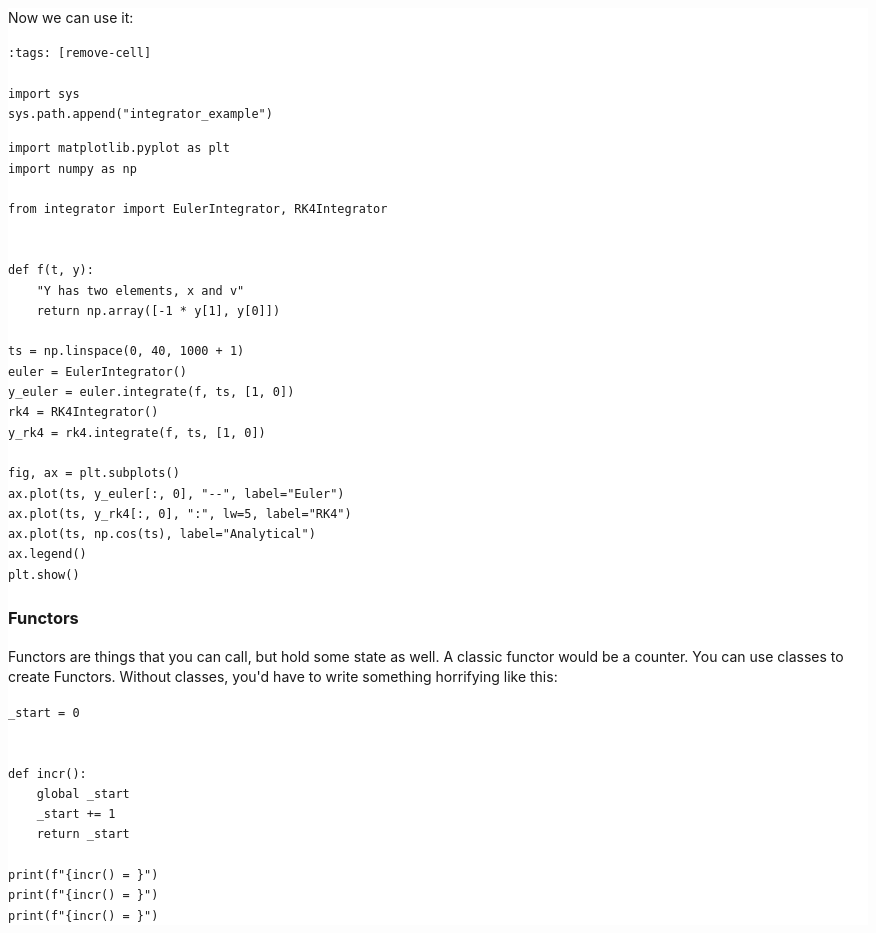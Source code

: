 Now we can use it:

```{code-cell} ipython3
:tags: [remove-cell]

import sys
sys.path.append("integrator_example")
```

```{code-cell} ipython3
import matplotlib.pyplot as plt
import numpy as np

from integrator import EulerIntegrator, RK4Integrator


def f(t, y):
    "Y has two elements, x and v"
    return np.array([-1 * y[1], y[0]])

ts = np.linspace(0, 40, 1000 + 1)
euler = EulerIntegrator()
y_euler = euler.integrate(f, ts, [1, 0])
rk4 = RK4Integrator()
y_rk4 = rk4.integrate(f, ts, [1, 0])

fig, ax = plt.subplots()
ax.plot(ts, y_euler[:, 0], "--", label="Euler")
ax.plot(ts, y_rk4[:, 0], ":", lw=5, label="RK4")
ax.plot(ts, np.cos(ts), label="Analytical")
ax.legend()
plt.show()
```

### Functors

Functors are things that you can call, but hold some state as well. A classic
functor would be a counter. You can use classes to create Functors. Without
classes, you'd have to write something horrifying like this:

```{code-cell} python3
_start = 0


def incr():
    global _start
    _start += 1
    return _start

print(f"{incr() = }")
print(f"{incr() = }")
print(f"{incr() = }")
```


[^1]: When I've try this I usually manage to prove just the opposite a month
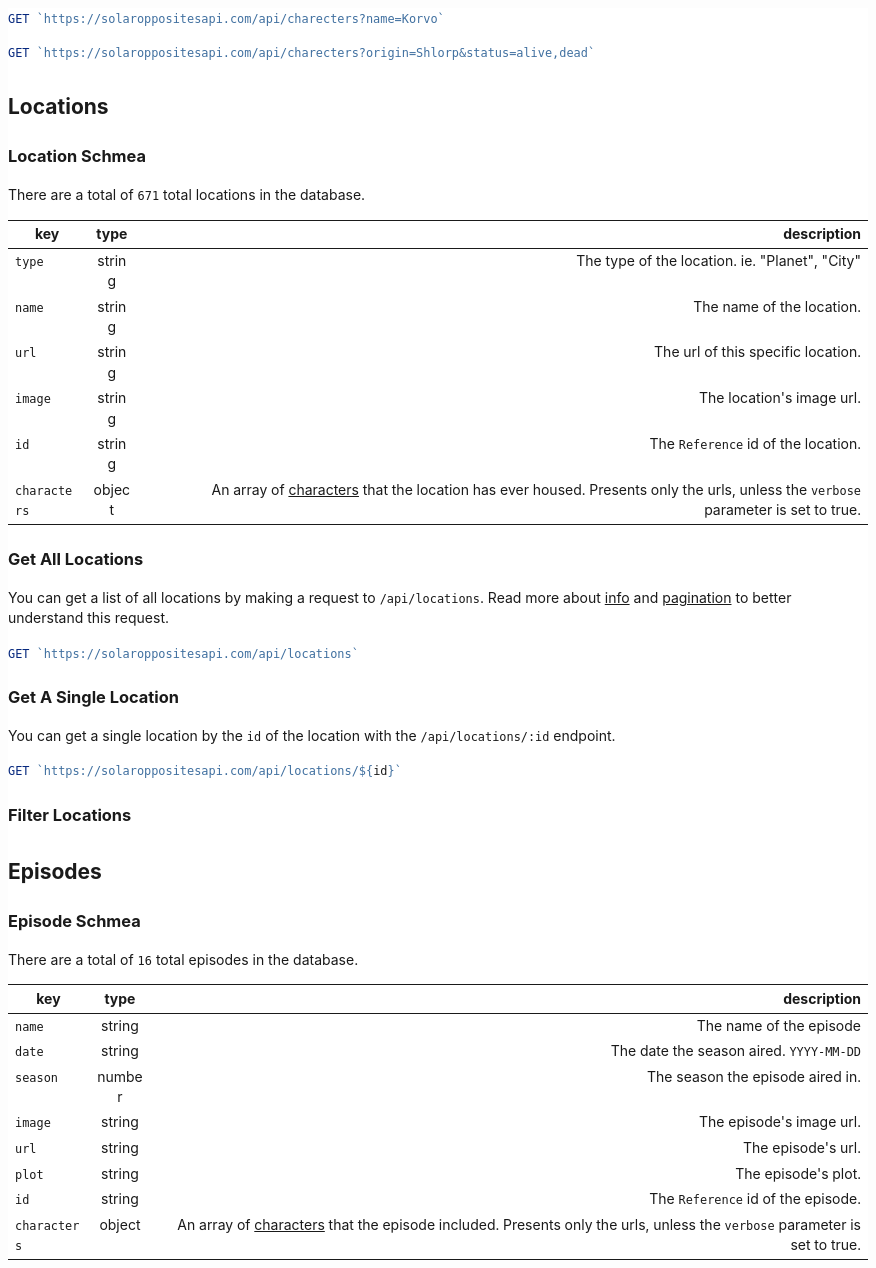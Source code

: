 
```js
GET `https://solaroppositesapi.com/api/charecters?name=Korvo`
```

```js
GET `https://solaroppositesapi.com/api/charecters?origin=Shlorp&status=alive,dead`
```

## Locations

### Location Schmea
There are a total of `671` total locations in the database.

| key        | type           | description  |
| ------------- |:-------------:| -----:|
| `type`      | string | The type of the location. ie. "Planet", "City" |
| `name`      | string | The name of the location. |
| `url`      | string | The url of this specific location. |
| `image`      | string | The location's image url. |
| `id`      | string | The `Reference` id of the location. |
| `characters`      | object | An array of [characters]() that the location has ever housed. Presents only the urls, unless the `verbose` parameter is set to true. |

### Get All Locations
You can get a list of all locations by making a request to `/api/locations`. Read more about [info]() and [pagination]() to better understand this request.

```js
GET `https://solaroppositesapi.com/api/locations`
```

### Get A Single Location
You can get a single location by the `id` of the location with the `/api/locations/:id` endpoint.

```js
GET `https://solaroppositesapi.com/api/locations/${id}`
```
### Filter Locations

## Episodes

### Episode Schmea
There are a total of `16` total episodes in the database.

| key        | type           | description  |
| ------------- |:-------------:| -----:|
| `name`      | string | The name of the episode |
| `date`      | string | The date the season aired. `YYYY-MM-DD` |
| `season`      | number | The season the episode aired in. |
| `image`      | string | The episode's image url. |
| `url`      | string | The episode's url. |
| `plot`      | string | The episode's plot. |
| `id`      | string | The `Reference` id of the episode. |
| `characters`      | object | An array of [characters]() that the episode included. Presents only the urls, unless the `verbose` parameter is set to true. |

__________

▶ _ACTIVITY_
Copy each line of the listing that carries the string "charecters".

▶ _ANSWER SPACE_
GET `https://solaroppositesapi.com/api/charecters?name=Korvo`
GET `https://solaroppositesapi.com/api/charecters?origin=Shlorp&status=alive,dead`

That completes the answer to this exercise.